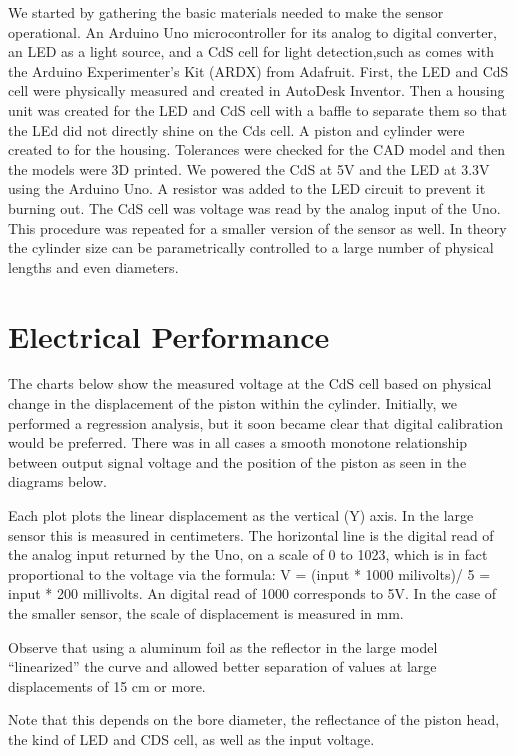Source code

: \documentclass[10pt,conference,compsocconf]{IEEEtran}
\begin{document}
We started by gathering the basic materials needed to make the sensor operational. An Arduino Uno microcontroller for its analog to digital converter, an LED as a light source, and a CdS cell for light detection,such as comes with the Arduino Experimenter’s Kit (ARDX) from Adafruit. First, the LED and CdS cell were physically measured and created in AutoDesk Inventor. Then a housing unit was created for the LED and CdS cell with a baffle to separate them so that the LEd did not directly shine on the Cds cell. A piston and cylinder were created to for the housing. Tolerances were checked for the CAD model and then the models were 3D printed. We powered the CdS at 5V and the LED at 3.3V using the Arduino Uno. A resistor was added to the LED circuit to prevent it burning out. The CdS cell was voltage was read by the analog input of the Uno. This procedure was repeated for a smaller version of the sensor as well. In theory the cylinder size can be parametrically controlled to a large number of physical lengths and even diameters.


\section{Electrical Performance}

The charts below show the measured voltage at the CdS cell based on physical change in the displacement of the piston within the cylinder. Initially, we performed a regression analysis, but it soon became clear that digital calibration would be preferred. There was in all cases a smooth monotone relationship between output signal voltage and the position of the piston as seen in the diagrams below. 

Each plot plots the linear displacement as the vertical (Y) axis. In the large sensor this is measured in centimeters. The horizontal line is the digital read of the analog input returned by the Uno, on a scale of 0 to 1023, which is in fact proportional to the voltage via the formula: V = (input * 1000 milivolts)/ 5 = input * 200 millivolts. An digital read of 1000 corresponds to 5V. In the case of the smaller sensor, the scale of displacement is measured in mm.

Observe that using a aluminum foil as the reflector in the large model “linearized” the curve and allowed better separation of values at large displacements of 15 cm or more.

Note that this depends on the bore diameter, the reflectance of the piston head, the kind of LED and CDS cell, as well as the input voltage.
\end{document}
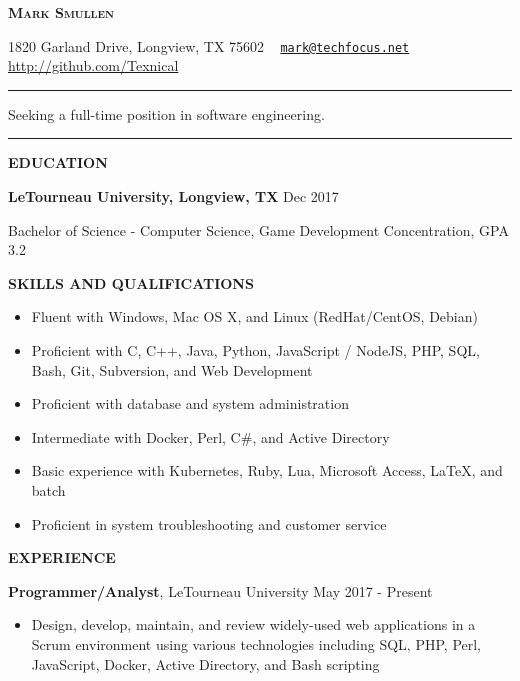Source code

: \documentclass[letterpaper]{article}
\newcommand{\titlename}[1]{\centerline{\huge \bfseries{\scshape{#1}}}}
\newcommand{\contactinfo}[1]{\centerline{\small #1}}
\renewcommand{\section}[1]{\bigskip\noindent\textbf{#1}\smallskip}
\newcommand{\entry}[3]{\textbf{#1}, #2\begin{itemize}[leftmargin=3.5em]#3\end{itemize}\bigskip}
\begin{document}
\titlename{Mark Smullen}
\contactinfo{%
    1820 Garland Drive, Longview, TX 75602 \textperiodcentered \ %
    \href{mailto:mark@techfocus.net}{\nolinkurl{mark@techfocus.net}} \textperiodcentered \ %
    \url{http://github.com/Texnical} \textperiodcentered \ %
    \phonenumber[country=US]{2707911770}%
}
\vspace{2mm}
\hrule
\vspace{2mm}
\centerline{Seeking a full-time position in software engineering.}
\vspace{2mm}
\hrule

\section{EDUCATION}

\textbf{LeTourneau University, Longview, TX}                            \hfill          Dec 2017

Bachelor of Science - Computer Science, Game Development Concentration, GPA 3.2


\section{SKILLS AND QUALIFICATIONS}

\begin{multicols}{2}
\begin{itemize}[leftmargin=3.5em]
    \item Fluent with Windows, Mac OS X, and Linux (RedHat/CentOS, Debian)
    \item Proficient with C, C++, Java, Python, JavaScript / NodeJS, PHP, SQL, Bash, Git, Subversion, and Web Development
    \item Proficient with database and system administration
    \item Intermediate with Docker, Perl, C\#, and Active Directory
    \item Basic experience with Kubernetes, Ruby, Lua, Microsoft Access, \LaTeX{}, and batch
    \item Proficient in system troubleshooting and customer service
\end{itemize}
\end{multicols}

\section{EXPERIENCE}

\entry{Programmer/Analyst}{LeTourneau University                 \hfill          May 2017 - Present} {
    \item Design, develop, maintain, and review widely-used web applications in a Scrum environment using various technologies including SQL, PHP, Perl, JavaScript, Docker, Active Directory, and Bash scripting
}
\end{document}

## PROBLEM DETAILS
Where the word "textperiodcentered" shows up in a line of the entries above, copy that line.

## COMPLETED TASK
    1820 Garland Drive, Longview, TX 75602 \textperiodcentered \ %
    \href{mailto:mark@techfocus.net}{\nolinkurl{mark@techfocus.net}} \textperiodcentered \ %
    \url{http://github.com/Texnical} \textperiodcentered \ %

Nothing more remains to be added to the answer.